Filmmaker Subhash Ghai’s Mukta Arts has decided to transfer its cinema division to wholly owned subsidiary Mukta A2 Cinemas. Speaking to BTVi , Mukta Arts MD Rahul Puri says the move will help the firm expand in movies, which is going to be the focus area over the next couple of years. Mukta Arts is also looking at digital production and television content, which is increasingly converging with video-on-demand (VOD) platforms, he said. Excerpts:
What is the rationale behind this revamp?
The main rationale behind this revamp is that we want to provide more clarity to the markets in terms of where the cinema business is and how it is looked at. The idea was: we wanted to move all the cinema assets into a separate wholly owned subsidiary, and everybody can get a clear picture of how that business is performing. I think the other advantage is that we get a whole new balance sheet to use, expand and continue our growth in that area because that is going to be our key focus area over the next couple of years.

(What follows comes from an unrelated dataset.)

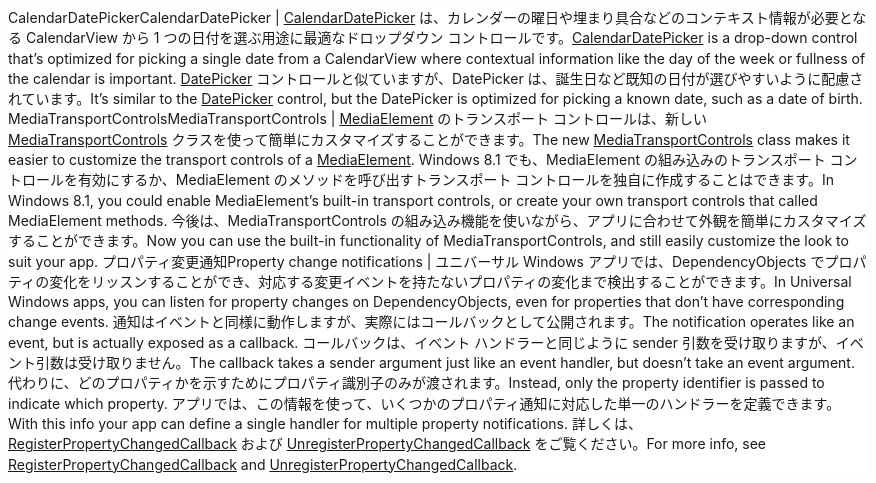 <span data-ttu-id="48dca-154">CalendarDatePicker</span><span class="sxs-lookup"><span data-stu-id="48dca-154">CalendarDatePicker</span></span> | <span data-ttu-id="48dca-155">[CalendarDatePicker](https://msdn.microsoft.com/library/windows/apps/windows.ui.xaml.controls.calendardatepicker.aspx) は、カレンダーの曜日や埋まり具合などのコンテキスト情報が必要となる CalendarView から 1 つの日付を選ぶ用途に最適なドロップダウン コントロールです。</span><span class="sxs-lookup"><span data-stu-id="48dca-155">[CalendarDatePicker](https://msdn.microsoft.com/library/windows/apps/windows.ui.xaml.controls.calendardatepicker.aspx) is a drop-down control that’s optimized for picking a single date from a CalendarView where contextual information like the day of the week or fullness of the calendar is important.</span></span> <span data-ttu-id="48dca-156">[DatePicker](https://msdn.microsoft.com/library/windows/apps/windows.ui.xaml.controls.datepicker.aspx) コントロールと似ていますが、DatePicker は、誕生日など既知の日付が選びやすいように配慮されています。</span><span class="sxs-lookup"><span data-stu-id="48dca-156">It’s similar to the [DatePicker](https://msdn.microsoft.com/library/windows/apps/windows.ui.xaml.controls.datepicker.aspx) control, but the DatePicker is optimized for picking a known date, such as a date of birth.</span></span>
<span data-ttu-id="48dca-157">MediaTransportControls</span><span class="sxs-lookup"><span data-stu-id="48dca-157">MediaTransportControls</span></span> | <span data-ttu-id="48dca-158">[MediaElement](https://msdn.microsoft.com/library/windows/apps/windows.ui.xaml.controls.mediaelement.aspx) のトランスポート コントロールは、新しい [MediaTransportControls](https://msdn.microsoft.com/library/windows/apps/windows.ui.xaml.controls.mediatransportcontrols.aspx) クラスを使って簡単にカスタマイズすることができます。</span><span class="sxs-lookup"><span data-stu-id="48dca-158">The new [MediaTransportControls](https://msdn.microsoft.com/library/windows/apps/windows.ui.xaml.controls.mediatransportcontrols.aspx) class makes it easier to customize the transport controls of a [MediaElement](https://msdn.microsoft.com/library/windows/apps/windows.ui.xaml.controls.mediaelement.aspx).</span></span> <span data-ttu-id="48dca-159">Windows 8.1 でも、MediaElement の組み込みのトランスポート コントロールを有効にするか、MediaElement のメソッドを呼び出すトランスポート コントロールを独自に作成することはできます。</span><span class="sxs-lookup"><span data-stu-id="48dca-159">In Windows 8.1, you could enable MediaElement’s built-in transport controls, or create your own transport controls that called MediaElement methods.</span></span> <span data-ttu-id="48dca-160">今後は、MediaTransportControls の組み込み機能を使いながら、アプリに合わせて外観を簡単にカスタマイズすることができます。</span><span class="sxs-lookup"><span data-stu-id="48dca-160">Now you can use the built-in functionality of MediaTransportControls, and still easily customize the look to suit your app.</span></span>
<span data-ttu-id="48dca-161">プロパティ変更通知</span><span class="sxs-lookup"><span data-stu-id="48dca-161">Property change notifications</span></span> | <span data-ttu-id="48dca-162">ユニバーサル Windows アプリでは、DependencyObjects でプロパティの変化をリッスンすることができ、対応する変更イベントを持たないプロパティの変化まで検出することができます。</span><span class="sxs-lookup"><span data-stu-id="48dca-162">In Universal Windows apps, you can listen for property changes on DependencyObjects, even for properties that don’t have corresponding change events.</span></span> <span data-ttu-id="48dca-163">通知はイベントと同様に動作しますが、実際にはコールバックとして公開されます。</span><span class="sxs-lookup"><span data-stu-id="48dca-163">The notification operates like an event, but is actually exposed as a callback.</span></span> <span data-ttu-id="48dca-164">コールバックは、イベント ハンドラーと同じように sender 引数を受け取りますが、イベント引数は受け取りません。</span><span class="sxs-lookup"><span data-stu-id="48dca-164">The callback takes a sender argument just like an event handler, but doesn’t take an event argument.</span></span> <span data-ttu-id="48dca-165">代わりに、どのプロパティかを示すためにプロパティ識別子のみが渡されます。</span><span class="sxs-lookup"><span data-stu-id="48dca-165">Instead, only the property identifier is passed to indicate which property.</span></span> <span data-ttu-id="48dca-166">アプリでは、この情報を使って、いくつかのプロパティ通知に対応した単一のハンドラーを定義できます。</span><span class="sxs-lookup"><span data-stu-id="48dca-166">With this info your app can define a single handler for multiple property notifications.</span></span> <span data-ttu-id="48dca-167">詳しくは、[RegisterPropertyChangedCallback](https://msdn.microsoft.com/library/windows/apps/windows.ui.xaml.dependencyobject.registerpropertychangedcallback.aspx) および [UnregisterPropertyChangedCallback](https://msdn.microsoft.com/library/windows/apps/windows.ui.xaml.dependencyobject.unregisterpropertychangedcallback.aspx) をご覧ください。</span><span class="sxs-lookup"><span data-stu-id="48dca-167">For more info, see [RegisterPropertyChangedCallback](https://msdn.microsoft.com/library/windows/apps/windows.ui.xaml.dependencyobject.registerpropertychangedcallback.aspx) and [UnregisterPropertyChangedCallback](https://msdn.microsoft.com/library/windows/apps/windows.ui.xaml.dependencyobject.unregisterpropertychangedcallback.aspx).</span></span>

Apart from the accounting practices, what exactly is Mukta Arts concerned about right now? Now that the cinema distribution business is separated, what exactly will Mukta Arts focus on going forward?Mukta Arts as a company will continue to focus on what it has historically been focussing on — film production and distribution. It has assets which look at the digital production and television content, which is increasingly converging with VOD platforms. So Mukta will be looking at production in all type of contents, and will be stepping out the cinema assets into separate companies so that the business can focus solely on cinema activities.
What is the current size of your exhibition business? How much is it contributing to the revenue and what are the plans going forward?
On an annual basis, our cinema business is now almost ₹100 crore in terms of revenue or in terms of top-line. We have 17 properties and 50 screens. By this time next year, we want to be 100 screens.